Dual sovereign bonds are those that pay the best option for official exchange rate depreciation and the benchmark stabilization factor (inflation) plus an annual coupon of 2% (2.25% in the case of September). Then they explain the reason for the interest in these tools. It happens that in recent months they solve a very common dilemma of the market. A hedge against accelerating inflation? Or opt for dollar-linked instruments to hedge against a possible cautious jump in the official dollar? Faced with this unknown, double bond, in principle, the best of both worlds is saved in one investment. However, the market has priced in this alternative, extending the yield of these securities to both curves.

Treasuries raised $285.9 billion at the end of the month auction, comfortably exceeding the maturity amount of $91 billion. Thus, net funding for August was $250,000 million with a turnover ratio of 1.97. However, this result came at the cost of confirming the highest figures since the start of the Alberto Fernández administration. On the other hand, due to the risk of short-term debt rollover after swap removal, the local market retains its importance as the only true financing channel that will cover this year’s financial program. The August result is good, but it falls short of the level needed to cover fiscal needs for the year. The next tender will be held on Friday, the 16th of the month; On that date, the goal will be to refinance approximately $125,200 million in liabilities.

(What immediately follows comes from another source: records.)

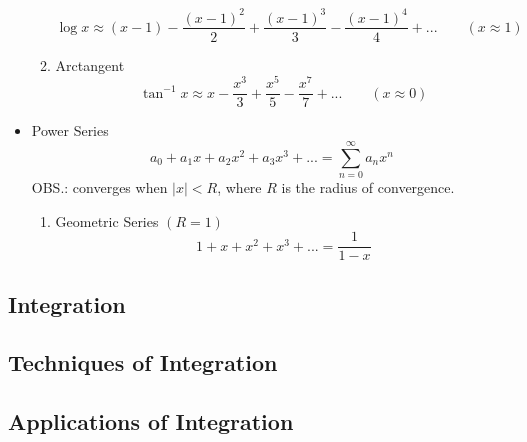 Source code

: \begin{itemize}
\begin{enumerate}
\begin{equation}
					\end{equation}
					\begin{equation}
						\log x \approx (x-1) - \frac{(x-1)^2}{2} + \frac{(x-1)^3}{3} - \frac{(x-1)^4}{4} + ... \qquad (x \approx 1)
					\end{equation}
				\item Arctangent
					\begin{equation}
						\tan^{-1} x \approx x - \frac{x^3}{3} + \frac{x^5}{5} - \frac{x^7}{7} + ... \qquad (x \approx 0)
					\end{equation}
			\end{enumerate}
		\item Power Series
			\begin{equation}
				a_0 + a_1x+a_2x^2+a_3x^3+...=\sum_{n=0}^{\infty} a_nx^n
			\end{equation}
			OBS.: converges when $|x|<R$, where $R$ is the radius of convergence.
			\begin{enumerate}
				\item Geometric Series $(R=1)$
					\begin{equation}
						1+x+x^2+x^3+... = \frac{1}{1-x}
					\end{equation}
			\end{enumerate}
	\end{itemize}
\subsection{Integration}
\subsection{Techniques of Integration}
\subsection{Applications of Integration}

Sergio Massa’s arrival at the Ministry of Economy was full of expectations. Among them, the event brought peace to the foreign exchange sector. However, since that moment, which has already passed more than a month, the expectation of devaluation has not decreased. With the exception of the September contract, implied rates (TNA) in the Rofex from October this year to July 2023 have consistently remained above 100%. This reflects the future devaluation scenario in anticipation of the local market, which remains skeptical of the central bank’s concrete measures to strengthen international reserves. We have to wait for Minister Masa’s visit to the USA, which will take place in the next few days.

Jerome Powell’s words in Jackson Hole continue to resonate in the market. While the latest inflation data was encouraging, the official ruled out easing monetary policy. Thus, global markets are once again discounting the September rate hike by 75 basis points. A “soft landing” for the economy is still out of the question, and fears of a global recession are still on the scene. After Powell’s remarks, major indexes fell between 5% and 8% and global long rates are still rising. The developing world is suffering, with the BBG Emerging Markets Index down more than 0.60%. Thus, Argentina’s debt is at the mercy of international weaknesses.